Carlo Freccero ha subito regalato scintille e si è preso qualche critica alla prima conferenza stampa organizzata per il suo insediamento come nuovo direttore di Rai2. Un modo molto soft per ritornare al vertice della seconda televisione di Stato che ha seguito e segue il calcio. Il rapporto tra lo sport più amato d'Italia e la tv è inseparabile ma i toni per gente che rappresenta istituzioni e enti sono sempre importanti: per questo motivo sono arrivate una valanga di polemiche per le affermazioni di Freccero sulla sua fede calcistica per la Roma, sull'antipatia per la Juventus e per il modo in cui ha descritto il campionato italiano.
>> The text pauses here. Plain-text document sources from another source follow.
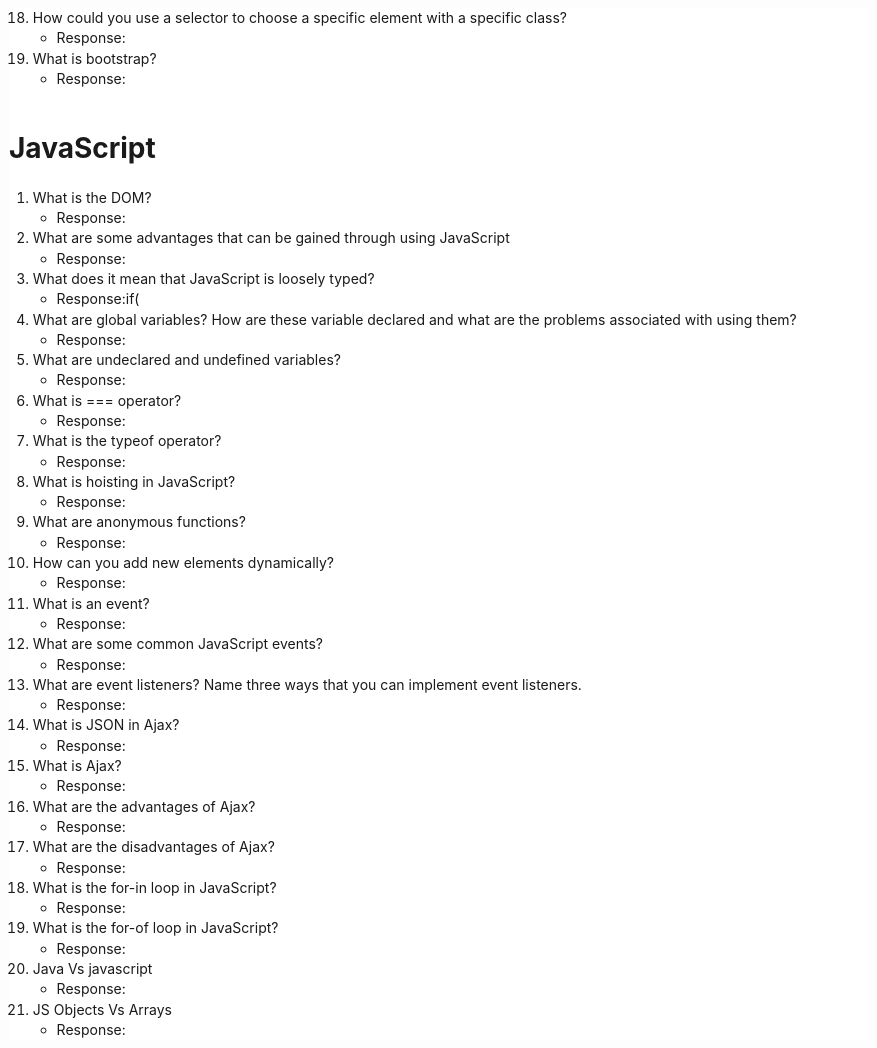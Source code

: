 18. How could you use a selector to choose a specific element with a specific class?
    - Response:
19. What is bootstrap?
    - Response:

# JavaScript

1. What is the DOM?
    - Response:
2. What are some advantages that can be gained through using JavaScript
    - Response:
3. What does it mean that JavaScript is loosely typed?
    - Response:if(
4. What are global variables? How are these variable declared and what are the problems associated with using them?
    - Response:
5. What are undeclared and undefined variables?
    - Response:
6. What is === operator?
    - Response:
7. What is the typeof operator?
    - Response:
8. What is hoisting in JavaScript?
    - Response:
9. What are anonymous functions?
    - Response:
10. How can you add new elements dynamically?
    - Response:
11. What is an event?
    - Response:
12. What are some common JavaScript events?
    - Response:
13. What are event listeners? Name three ways that you can implement event listeners.
    - Response:
14. What is JSON in Ajax?
    - Response:
15. What is Ajax?
    - Response:
16. What are the advantages of Ajax?
    - Response:
17. What are the disadvantages of Ajax?
    - Response:
18. What is the for-in loop in JavaScript?
    - Response:
19. What is the for-of loop in JavaScript?
    - Response:
20. Java Vs javascript
    - Response:
21. JS Objects Vs Arrays
    - Response:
Si tratta di un cambio di posizione molto netto da parte del neo direttore di Rai2 che qualche mese fa: proprio lui a luglio aveva accolto con favore l'acquisto di Cristiano Ronaldo da parte della Juventus, considerato anche "un regalo a Torino in vista delle Olimpiadi". Nel giorno del suo insediamento è arrivato l'inatteso attacco frontale nei confronti della squadra bianconera, accusata di favoreggiamenti da parte di arbitri e tecnologie. Appare inevitabile una risposta da parte del club campione d'Italia alle accuse di Carlo Freccero.

Come sarà la nuova Rai2 di Carlo Freccero

Il neo direttore del "secondo canale", nel corso della conferenza, ha dato le linee guida su come cambierà Rai2 e quali saranno i programmi che verranno proposti, cancellati e quelli che saranno riproposti in altra veste:

Dare vita a una rete generalista complementare a Rai1 nell'era della televisione over the top è l'obiettivo. Cosa vuol dire fare oggi una cosa del genere? Ho un tempo limitato e un budget limitato, che non è più quello che avevo anni fa quando ero direttore. La tv generalista, oggi, come compito principale, deve avere attenzione dalle 19 alla mezzanotte. Tutto sarà concentrato in queste ore, in cui la rete dovrà entrare in competizione con le principali multinazionali sul mercato. Sport e informazione saranno necessari nelle fasce orarie della giornata.